- Paradigm: Event-driven programming; Component-based software engineering
- Developer: TinyOS community
- Typing discipline: Static typing
- Implementation language: C
- Platform: Embedded systems, Wireless sensor networks
- OS: TinyOS
- License: Open-source
- Website: nescc.sourceforge.net

Influenced by
- C

= NesC =

nesC (pronounced "NES-see") is a component-based, event-driven programming language used to build applications for the TinyOS platform. TinyOS is an operating environment designed to run on embedded devices used in distributed wireless sensor networks. nesC is built as an extension to the C programming language with components "wired" together to run applications on TinyOS. The name nesC is an abbreviation of "network embedded systems C".

==Components and interfaces==
nesC programs are built out of components, which are assembled ("wired") to form whole programs. Components have internal concurrency in the form of tasks. Threads of control may pass into a component through its interfaces. These threads are rooted either in a task or a hardware interrupt.

Interfaces may be provided or used by components. The provided interfaces are intended to represent the functionality that the component provides to its user, the used interfaces represent the functionality the component needs to perform its job.

In nesC, interfaces are bidirectional: They specify a set of functions to be implemented by the interface's provider (commands) and a set to be implemented by the interface's user (events). This allows a single interface to represent a complex interaction between components (e.g., registration of interest in some event, followed by a callback when that event happens). This is critical because all lengthy commands in TinyOS (e.g. send packet) are non-blocking; their completion is signaled through an event (send done).
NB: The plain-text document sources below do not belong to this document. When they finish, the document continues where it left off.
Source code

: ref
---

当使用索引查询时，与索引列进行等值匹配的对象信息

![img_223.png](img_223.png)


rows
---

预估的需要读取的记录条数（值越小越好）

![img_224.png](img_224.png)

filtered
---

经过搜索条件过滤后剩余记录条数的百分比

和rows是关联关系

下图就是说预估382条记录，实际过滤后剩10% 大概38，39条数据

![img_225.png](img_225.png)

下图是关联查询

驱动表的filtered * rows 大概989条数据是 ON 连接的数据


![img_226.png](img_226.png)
By specifying interfaces, a component cannot call the send command unless it provides an implementation of the sendDone event. Typically commands call downwards, i.e., from application components to those closer to the hardware, while events call upwards. Certain primitive events are bound to hardware interrupts.

Components are statically linked to each other via their interfaces. This increases runtime efficiency, encourages robust design, and allows for better static analysis of programs.